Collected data
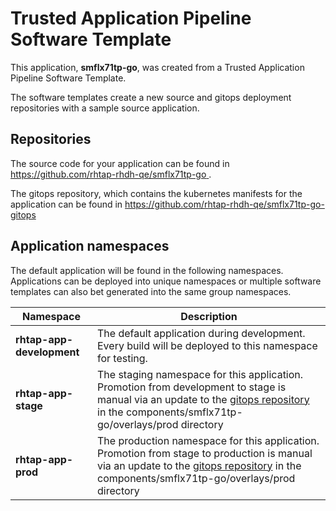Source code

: # Trusted Application Pipeline Software Template

This application, **smflx71tp-go**, was created from a Trusted Application Pipeline Software Template.

The software templates create a new source and gitops deployment repositories with a sample source application. 

## Repositories

The source code for your application can be found in [https://github.com/rhtap-rhdh-qe/smflx71tp-go ](https://github.com/rhtap-rhdh-qe/smflx71tp-go ).
 
The gitops repository, which contains the kubernetes manifests for the application can be found in 
[https://github.com/rhtap-rhdh-qe/smflx71tp-go-gitops ](https://github.com/rhtap-rhdh-qe/smflx71tp-go-gitops ) 

## Application namespaces 

The default application will be found in the following namespaces. Applications can be deployed into unique namespaces or multiple software templates can also bet generated into the same group namespaces.  

|  Namespace   |  Description   |  
| -------- | -------- |   
| **rhtap-app-development** | The default application during development. Every build will be deployed to this namespace for testing. | 
| **rhtap-app-stage** | The staging namespace for this application. Promotion from development to stage is manual via an update to the [gitops repository](https://github.com/rhtap-rhdh-qe/smflx71tp-go-gitops ) in the components/smflx71tp-go/overlays/prod directory |  
| **rhtap-app-prod** | The production namespace for this application. Promotion from stage to production is manual via an update to the [gitops repository](https://github.com/rhtap-rhdh-qe/smflx71tp-go-gitops ) in the components/smflx71tp-go/overlays/prod directory |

Assignment: Please, from the entries above, set down exactly the lines from the one containing "## Repositories" through the one containing "for testing. |", and only those.

Task result:
## Repositories

The source code for your application can be found in [https://github.com/rhtap-rhdh-qe/smflx71tp-go ](https://github.com/rhtap-rhdh-qe/smflx71tp-go ).
 
The gitops repository, which contains the kubernetes manifests for the application can be found in 
[https://github.com/rhtap-rhdh-qe/smflx71tp-go-gitops ](https://github.com/rhtap-rhdh-qe/smflx71tp-go-gitops ) 

## Application namespaces 

The default application will be found in the following namespaces. Applications can be deployed into unique namespaces or multiple software templates can also bet generated into the same group namespaces.  

|  Namespace   |  Description   |  
| -------- | -------- |   
| **rhtap-app-development** | The default application during development. Every build will be deployed to this namespace for testing. | 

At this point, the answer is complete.